+++ Data for the task +++

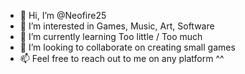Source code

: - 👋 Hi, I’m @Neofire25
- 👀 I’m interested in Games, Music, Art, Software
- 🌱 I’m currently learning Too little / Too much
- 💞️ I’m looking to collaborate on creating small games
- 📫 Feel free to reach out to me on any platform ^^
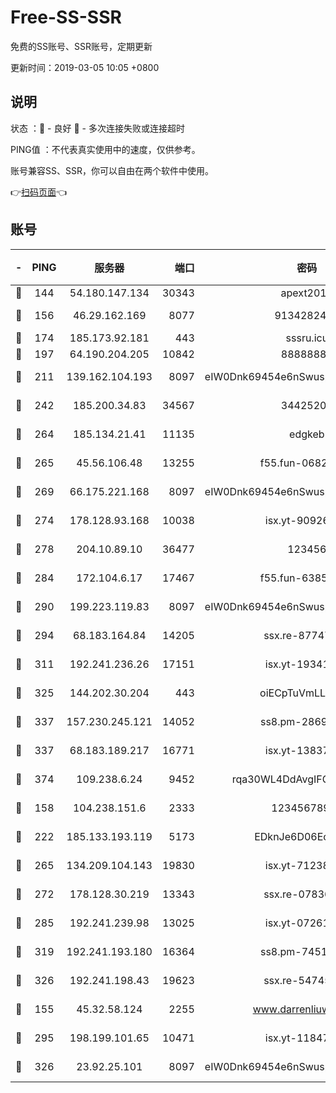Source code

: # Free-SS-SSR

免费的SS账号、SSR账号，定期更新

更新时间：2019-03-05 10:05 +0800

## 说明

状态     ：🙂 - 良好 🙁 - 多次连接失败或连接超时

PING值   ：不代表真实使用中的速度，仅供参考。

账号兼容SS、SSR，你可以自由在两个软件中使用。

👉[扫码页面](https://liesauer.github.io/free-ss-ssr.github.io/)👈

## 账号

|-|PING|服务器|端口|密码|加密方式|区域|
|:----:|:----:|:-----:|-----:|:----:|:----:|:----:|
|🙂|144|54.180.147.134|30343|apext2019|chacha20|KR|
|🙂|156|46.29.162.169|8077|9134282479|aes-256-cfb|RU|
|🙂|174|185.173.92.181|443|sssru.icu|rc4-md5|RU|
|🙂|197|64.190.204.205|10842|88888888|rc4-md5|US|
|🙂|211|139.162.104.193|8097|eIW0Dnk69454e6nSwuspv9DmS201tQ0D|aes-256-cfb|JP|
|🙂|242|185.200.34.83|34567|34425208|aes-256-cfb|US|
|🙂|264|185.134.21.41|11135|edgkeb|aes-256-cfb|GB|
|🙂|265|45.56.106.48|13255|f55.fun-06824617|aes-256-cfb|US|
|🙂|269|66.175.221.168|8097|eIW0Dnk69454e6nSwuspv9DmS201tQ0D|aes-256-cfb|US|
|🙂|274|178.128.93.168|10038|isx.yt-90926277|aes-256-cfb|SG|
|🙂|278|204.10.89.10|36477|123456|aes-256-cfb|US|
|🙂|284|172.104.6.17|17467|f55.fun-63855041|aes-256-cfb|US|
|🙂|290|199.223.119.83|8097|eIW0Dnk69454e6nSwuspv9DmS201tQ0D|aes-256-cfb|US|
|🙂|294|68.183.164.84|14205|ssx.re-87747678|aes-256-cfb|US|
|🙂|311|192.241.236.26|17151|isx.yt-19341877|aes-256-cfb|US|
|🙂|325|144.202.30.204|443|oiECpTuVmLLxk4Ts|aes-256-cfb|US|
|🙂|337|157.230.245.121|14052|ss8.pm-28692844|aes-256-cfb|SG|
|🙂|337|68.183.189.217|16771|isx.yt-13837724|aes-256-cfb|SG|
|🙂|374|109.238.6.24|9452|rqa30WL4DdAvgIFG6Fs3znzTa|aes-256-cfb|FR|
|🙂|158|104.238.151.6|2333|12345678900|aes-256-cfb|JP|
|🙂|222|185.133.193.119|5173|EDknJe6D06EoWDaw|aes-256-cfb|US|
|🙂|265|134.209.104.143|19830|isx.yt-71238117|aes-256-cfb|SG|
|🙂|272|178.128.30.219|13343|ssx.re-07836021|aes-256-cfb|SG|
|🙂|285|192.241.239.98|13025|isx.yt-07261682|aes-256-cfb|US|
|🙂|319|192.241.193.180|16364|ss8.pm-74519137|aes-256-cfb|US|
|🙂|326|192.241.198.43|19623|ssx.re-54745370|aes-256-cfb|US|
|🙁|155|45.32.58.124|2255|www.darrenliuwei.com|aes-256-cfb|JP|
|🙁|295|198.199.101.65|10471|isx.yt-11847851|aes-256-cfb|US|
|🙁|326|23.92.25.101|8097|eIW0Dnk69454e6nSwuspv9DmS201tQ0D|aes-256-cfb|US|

+++
+++ Data for the task +++

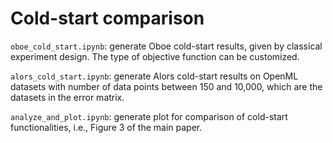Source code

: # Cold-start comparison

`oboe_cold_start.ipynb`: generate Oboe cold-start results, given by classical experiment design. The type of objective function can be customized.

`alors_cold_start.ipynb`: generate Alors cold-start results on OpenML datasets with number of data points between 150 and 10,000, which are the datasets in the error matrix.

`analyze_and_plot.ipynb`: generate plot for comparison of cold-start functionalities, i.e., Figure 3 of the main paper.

+++
+++ Data for the task +++

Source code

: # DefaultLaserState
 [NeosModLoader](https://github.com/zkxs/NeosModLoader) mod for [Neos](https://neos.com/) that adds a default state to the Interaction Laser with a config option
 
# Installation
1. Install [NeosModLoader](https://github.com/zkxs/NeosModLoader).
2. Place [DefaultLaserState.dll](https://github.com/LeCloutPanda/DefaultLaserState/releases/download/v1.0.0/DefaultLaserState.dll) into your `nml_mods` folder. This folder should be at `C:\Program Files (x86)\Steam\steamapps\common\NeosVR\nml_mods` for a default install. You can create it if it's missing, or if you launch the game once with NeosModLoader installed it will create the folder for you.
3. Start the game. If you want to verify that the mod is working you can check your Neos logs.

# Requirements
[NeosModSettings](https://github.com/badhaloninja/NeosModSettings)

+++

Exercise aim:
All lines above that contain "results" are required in the answer.

Result:
`oboe_cold_start.ipynb`: generate Oboe cold-start results, given by classical experiment design. The type of objective function can be customized.
`alors_cold_start.ipynb`: generate Alors cold-start results on OpenML datasets with number of data points between 150 and 10,000, which are the datasets in the error matrix.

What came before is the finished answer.